It is shocking, but true, that some people don't just go to Trader Joe's every January, buy the economy size olive oil to cook their eggs in every weekend, and call it a year. For those people, there are places like The Oilerie. Or as it's founders, Curt and Amy Jo Campbell, will tell you, there is only The Oilerie, an olive oil bar franchise they say is "on track to become the single largest retailer of Olive Oil in America." Now, when I first read that they are a franchise of olive oil bars, I became nervous that when they appear on Shark Tank on Friday night, the Campbells would be pitching some sort of olive oil granola bar, and sure, I went through an oil pull phase and I'll put anything on my hair once, but olive oil in bar form just sounds gross. Luckily, I have a tendency to jump the gun, and "bar" mostly means storefronts. The Oilerie and its six franchise stores specialize in hand-bottling fresh, premium olive oils and balsalmic vinegars and selling them to the olive-oil-loving public.
Someone might think that The Oilerie actually is the perfect product to pitch to a panel of investors that features Kevin O'Leary, aka Mr. Wonderful, a lover of all fine goods, especially wine and oils — but that person has probably never watched Shark Tank before. The closer your product is to Mr. Wonderful's heart and palette, the more he scrutinizes it.
So let's cross our fingers that The Oilerie is not only on track to become the largest hand bottler of extra virgin olive oil, but also the most profitable.
How The Oilerie got started
With a little money and an olive oil song in their heart, Curt and Amy Jo opened their first Oilerie storefront in Fish Creek, Wis. in 2003. From there, they found the perfect production facility just south of Rome ("in the direction of Napoli and then take a left at Frosinone"), and linked up with their fourth generation Olive Oil Master, Adriano Mantova, to provide the freshest olive oil to the U.S. they possibly could. After growing their business in Fish Creek, the Campbells began franchising. In each of the Campbell's three stores, and their six franchisees, you can sample 25-30 olive oils and then have your picks bottled up fresh to take home.
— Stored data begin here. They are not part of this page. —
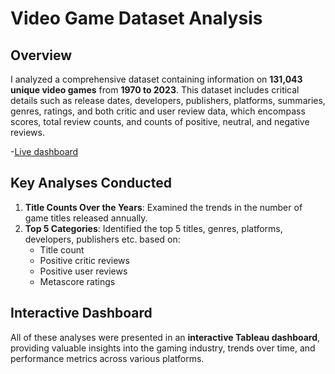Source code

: # Video Game Dataset Analysis

## Overview
I analyzed a comprehensive dataset containing information on **131,043 unique video games** from **1970 to 2023**. This dataset includes critical details such as release dates, developers, publishers, platforms, summaries, genres, ratings, and both critic and user review data, which encompass scores, total review counts, and counts of positive, neutral, and negative reviews.

-[Live dashboard](https://public.tableau.com/app/profile/nazmul.islam.rakin/viz/Videogamesanalysis_17256388710830/Titlecountanalysis)

## Key Analyses Conducted
1. **Title Counts Over the Years**: Examined the trends in the number of game titles released annually.
2. **Top 5 Categories**: Identified the top 5 titles, genres, platforms, developers, publishers etc. based on:
   - Title count
   - Positive critic reviews
   - Positive user reviews
   - Metascore ratings

## Interactive Dashboard
All of these analyses were presented in an **interactive Tableau dashboard**, providing valuable insights into the gaming industry, trends over time, and performance metrics across various platforms.
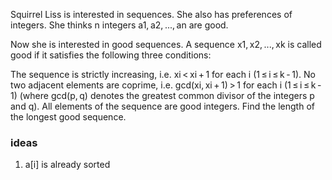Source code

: Squirrel Liss is interested in sequences. She also has preferences of integers. She thinks n integers a1, a2, ..., an are good.

Now she is interested in good sequences. A sequence x1, x2, ..., xk is called good if it satisfies the following three conditions:

The sequence is strictly increasing, i.e. xi < xi + 1 for each i (1 ≤ i ≤ k - 1).
No two adjacent elements are coprime, i.e. gcd(xi, xi + 1) > 1 for each i (1 ≤ i ≤ k - 1) (where gcd(p, q) denotes the greatest common divisor of the integers p and q).
All elements of the sequence are good integers.
Find the length of the longest good sequence.

### ideas
1. a[i] is already sorted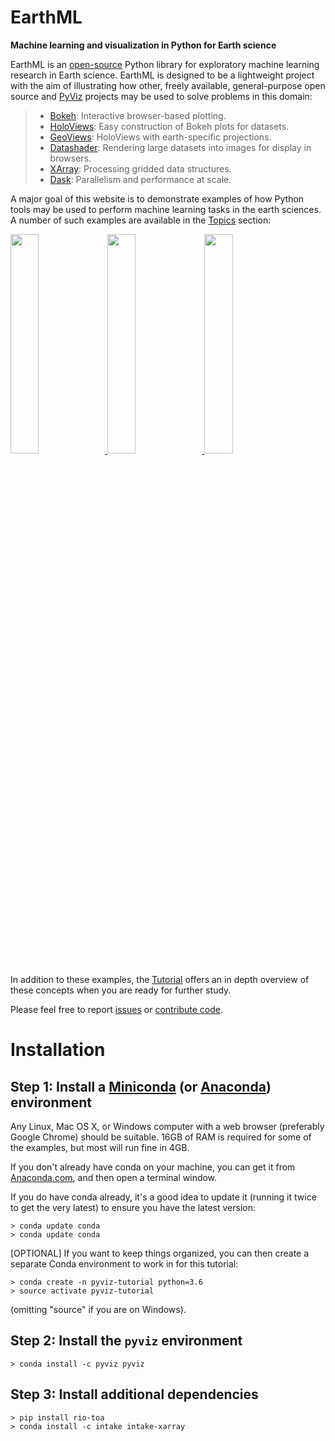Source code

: # EarthML

**Machine learning and visualization in Python for Earth science**

EarthML is an
[open-source](https://github.com/ioam/holoviews/blob/master/LICENSE.txt)
Python library for exploratory machine learning research in Earth
science. EarthML is designed to be a lightweight project with the aim of
illustrating how other, freely available, general-purpose open source
and [PyViz](http://pyviz.org) projects may be used to solve problems in
this domain:

> -   [Bokeh](http://bokeh.pydata.org): Interactive
>     browser-based plotting.
> -   [HoloViews](http://holoviews.org): Easy construction of Bokeh
>     plots for datasets.
> -   [GeoViews](http://geoviews.org): HoloViews with
>     earth-specific projections.
> -   [Datashader](https://github.com/bokeh/datashader): Rendering large
>     datasets into images for display in browsers.
> -   [XArray](http://xarray.pydata.org): Processing gridded
>     data structures.
> -   [Dask](http://dask.pydata.org/en/latest/): Parallelism and
>     performance at scale.

A major goal of this website is to demonstrate examples of how Python
tools may be used to perform machine learning tasks in the earth
sciences. A number of such examples are available in the
[Topics](topics) section:

<div>
<div >
  <a href="http://earthml.pyviz.org/topics/trees.html">
    <img src="_static/collage/trees.png" width='30%'>    </img> </a>
  <a href="http://earthml.pyviz.org/topics/Walker_Lake.html">
    <img src="_static/collage/walker.png" width='30%'> </img>  </a>
  <a href="http://earthml.pyviz.org/topics/landsat_spectral_clustering.html">
    <img src="_static/collage/cluster.png" width='30%'> </img>    </a>
</div>
</div>

In addition to these examples, the [Tutorial](tutorial) offers an
in depth overview of these concepts when you are ready for further
study.

Please feel free to report
[issues](https://github.com/pyviz-topics/EarthML/issues) or [contribute
code](https://github.com/pyviz-topics/EarthML/).

Installation
============

Step 1: Install a [Miniconda](http://conda.pydata.org/miniconda.html) (or [Anaconda](https://www.continuum.io/downloads)) environment
-------------------------------------------------------------------------------------------------------------------------------------

Any Linux, Mac OS X, or Windows computer with a web browser (preferably
Google Chrome) should be suitable. 16GB of RAM is required for some of
the examples, but most will run fine in 4GB.

If you don't already have conda on your machine, you can get it from
[Anaconda.com](http://conda.pydata.org/miniconda.html), and then open a
terminal window.

If you do have conda already, it's a good idea to update it (running it
twice to get the very latest) to ensure you have the latest version:

    > conda update conda
    > conda update conda

\[OPTIONAL\] If you want to keep things organized, you can then create a
separate Conda environment to work in for this tutorial:

    > conda create -n pyviz-tutorial python=3.6
    > source activate pyviz-tutorial

(omitting "source" if you are on Windows).

Step 2: Install the `pyviz` environment
---------------------------------------

    > conda install -c pyviz pyviz

Step 3: Install additional dependencies
---------------------------------------

    > pip install rio-toa
    > conda install -c intake intake-xarray

</div>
How The Oilerie got on Shark Tank
Curt Campbell, CEO and founder, did an interview with Green Bay Press Gazette , that was very informative of the Shark Tank process as a whole — for that alone, I give Curt my vote of confidence. Curt earned his spot on the show after he spotted a few Shark Tank scouts at a food show he was working and "ran them down." An audition tape earned him an hour in front of the Sharks, which is edited down to the 10-minute segment we see at home. He was able to work on his pitch with producers and even though he was "covered in flop sweat" for his final rehearsal, once he walked down that mahogany-paneled hallway and into the Tank (hopefully doing something gimmicky like brandishing an olive oil torch), he was... well, we won't know how he did until the episode airs Friday, but no matter how it goes, Curt is thankful for the 8 million Shark Tank viewers that will learn about The Oilerie, and the chance to share he and his wife's story.
How The Oilerie will do
Stories are inspiring, but money talks, so how will the Sharks respond to this niche market? Historically, they've only responded well to franchising pitches when the entrepreneurs have a very special product with a substantial set of sales attached to the flagship. The Campbell's store in Fish Creek does around $1 million per year in sales, at 65 percent profit, which isn't bad, but the decision might be more dependent on how the franchising they've done without the assistance of Sharks has fared. Best of luck, my oily friends.